Copy all records exactly; omit pictures.

Pictures paired with source code.
-- Opening Marker --
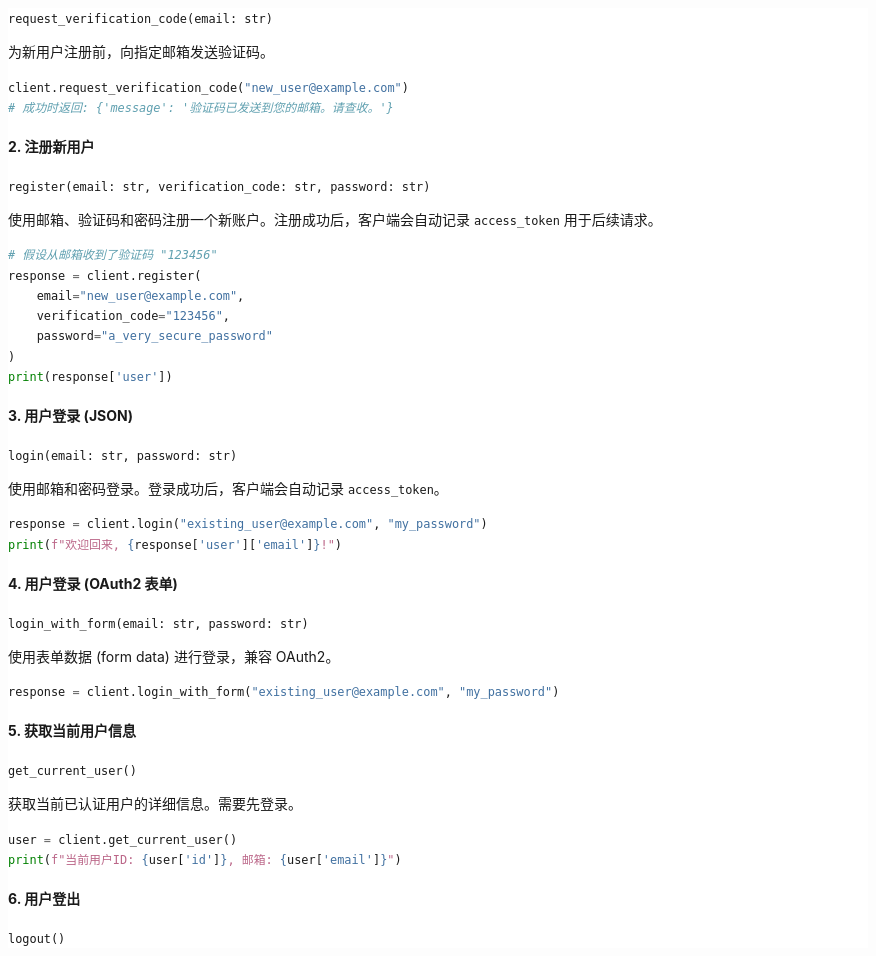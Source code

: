 `request_verification_code(email: str)`

为新用户注册前，向指定邮箱发送验证码。

```python
client.request_verification_code("new_user@example.com")
# 成功时返回: {'message': '验证码已发送到您的邮箱。请查收。'}
```

#### 2. 注册新用户

`register(email: str, verification_code: str, password: str)`

使用邮箱、验证码和密码注册一个新账户。注册成功后，客户端会自动记录 `access_token` 用于后续请求。

```python
# 假设从邮箱收到了验证码 "123456"
response = client.register(
    email="new_user@example.com",
    verification_code="123456",
    password="a_very_secure_password"
)
print(response['user'])
```

#### 3. 用户登录 (JSON)

`login(email: str, password: str)`

使用邮箱和密码登录。登录成功后，客户端会自动记录 `access_token`。

```python
response = client.login("existing_user@example.com", "my_password")
print(f"欢迎回来, {response['user']['email']}!")
```

#### 4. 用户登录 (OAuth2 表单)

`login_with_form(email: str, password: str)`

使用表单数据 (form data) 进行登录，兼容 OAuth2。

```python
response = client.login_with_form("existing_user@example.com", "my_password")
```

#### 5. 获取当前用户信息

`get_current_user()`

获取当前已认证用户的详细信息。需要先登录。

```python
user = client.get_current_user()
print(f"当前用户ID: {user['id']}, 邮箱: {user['email']}")
```

#### 6. 用户登出

`logout()`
-- Closing Marker --
The completed task.
Source code

: `request_verification_code(email: str)`

为新用户注册前，向指定邮箱发送验证码。

```python
client.request_verification_code("new_user@example.com")
# 成功时返回: {'message': '验证码已发送到您的邮箱。请查收。'}
```

#### 2. 注册新用户

`register(email: str, verification_code: str, password: str)`

使用邮箱、验证码和密码注册一个新账户。注册成功后，客户端会自动记录 `access_token` 用于后续请求。

```python
# 假设从邮箱收到了验证码 "123456"
response = client.register(
    email="new_user@example.com",
    verification_code="123456",
    password="a_very_secure_password"
)
print(response['user'])
```

#### 3. 用户登录 (JSON)

`login(email: str, password: str)`

使用邮箱和密码登录。登录成功后，客户端会自动记录 `access_token`。

```python
response = client.login("existing_user@example.com", "my_password")
print(f"欢迎回来, {response['user']['email']}!")
```

#### 4. 用户登录 (OAuth2 表单)

`login_with_form(email: str, password: str)`

使用表单数据 (form data) 进行登录，兼容 OAuth2。

```python
response = client.login_with_form("existing_user@example.com", "my_password")
```

#### 5. 获取当前用户信息

`get_current_user()`

获取当前已认证用户的详细信息。需要先登录。

```python
user = client.get_current_user()
print(f"当前用户ID: {user['id']}, 邮箱: {user['email']}")
```

#### 6. 用户登出

`logout()`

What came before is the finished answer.